Since Khaled Badawy took office as minister of public sector affairs in January, he focused on debt settlement and exploitation of unutilised assets.
Badawy worked on tackling four main portfolios in parallel. First, settling the debts of the sector’s companies, and second, restructuring financial and administrative subsidiaries. In addition, he worked on floating the ministry’s companies on the Egyptian Exchange, as well as solving the disputes of state companies.
The minister, who was the chief executive of Al Ahly Capital, started his ministerial duties by holding several meetings with the National Investment Bank to settle debts owed by the holding companies amounting to EGP 21bn. He also instructed the boards of directors of the holding companies to settle their indebtedness to electricity and gas companies, which reached EGP 15bn.
Badawy said that these debts negatively affected the financial positions of 123 companies belonging to eight holding companies, regulated by Law 203 on public sector companies.
The settlement will include the assignment of unused land to the National Investment Bank, while the debts of the electricity and gas companies will be scheduled.
During the five months he spent in the ministry, Badawy prepared a scenario for the restructuring of the companies through the exploitation of unutilised assets, especially land. He instructed the subsidiaries to list the total untapped assets to be used to settle debts and finance new projects.
The scenario identified three paths for the exploitation of assets, the first being direct selling, the second involved the private sector or a government agency, and the third developed by the company or sister companies.

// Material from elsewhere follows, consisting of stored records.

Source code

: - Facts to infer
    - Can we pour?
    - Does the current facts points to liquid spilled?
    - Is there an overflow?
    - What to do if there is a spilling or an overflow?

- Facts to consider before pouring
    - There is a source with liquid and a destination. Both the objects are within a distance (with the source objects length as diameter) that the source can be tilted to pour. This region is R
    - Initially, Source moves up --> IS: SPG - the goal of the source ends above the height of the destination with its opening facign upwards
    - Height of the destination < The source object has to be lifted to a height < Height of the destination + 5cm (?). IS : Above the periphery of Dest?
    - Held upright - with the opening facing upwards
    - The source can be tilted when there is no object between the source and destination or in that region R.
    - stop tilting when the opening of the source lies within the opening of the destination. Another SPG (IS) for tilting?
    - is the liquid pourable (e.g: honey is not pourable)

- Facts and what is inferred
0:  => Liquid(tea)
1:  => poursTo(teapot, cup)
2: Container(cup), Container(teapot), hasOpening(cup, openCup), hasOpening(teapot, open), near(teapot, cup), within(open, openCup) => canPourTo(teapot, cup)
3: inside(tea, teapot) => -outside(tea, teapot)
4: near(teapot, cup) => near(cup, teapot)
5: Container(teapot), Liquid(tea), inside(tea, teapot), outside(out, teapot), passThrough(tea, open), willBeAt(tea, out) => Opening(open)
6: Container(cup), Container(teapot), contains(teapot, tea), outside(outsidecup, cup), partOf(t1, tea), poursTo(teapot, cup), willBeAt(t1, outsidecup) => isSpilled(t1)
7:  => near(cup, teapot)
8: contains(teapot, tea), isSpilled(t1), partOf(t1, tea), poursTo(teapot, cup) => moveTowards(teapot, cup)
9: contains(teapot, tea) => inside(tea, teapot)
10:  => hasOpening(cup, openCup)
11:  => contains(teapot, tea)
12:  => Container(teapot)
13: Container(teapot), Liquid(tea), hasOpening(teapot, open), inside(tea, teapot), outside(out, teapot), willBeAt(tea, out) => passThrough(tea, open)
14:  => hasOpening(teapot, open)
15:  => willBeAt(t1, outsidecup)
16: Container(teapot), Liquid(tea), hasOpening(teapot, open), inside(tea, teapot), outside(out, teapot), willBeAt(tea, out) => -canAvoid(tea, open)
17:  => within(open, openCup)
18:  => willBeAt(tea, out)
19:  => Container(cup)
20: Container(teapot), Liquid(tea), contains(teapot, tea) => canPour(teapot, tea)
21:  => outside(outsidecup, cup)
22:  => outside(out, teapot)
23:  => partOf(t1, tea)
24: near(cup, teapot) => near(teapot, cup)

Among the plans for the financial restructuring of the business sector, Badawy announced the agreement with the Ministry of Finance to float 10 of the ministry’s companies through a government IPO programme.
The ministry intends to partially float Misr Insurance and Misr Life Insurance on the EGX to start, followed by container handling companies, then other companies.
Among the reform plans for Badawy is to assign subsidiaries to use investment banks in restructuring plans and to contract with a number of international offices to prepare development studies.
Despite the reform decisions initiated by Badawy over the past months, the Ministry of Public Sector Affairs’ role remains unclear, especially as the government announced last March its plan to establish a sovereign fund to manage public sector companies in the near future.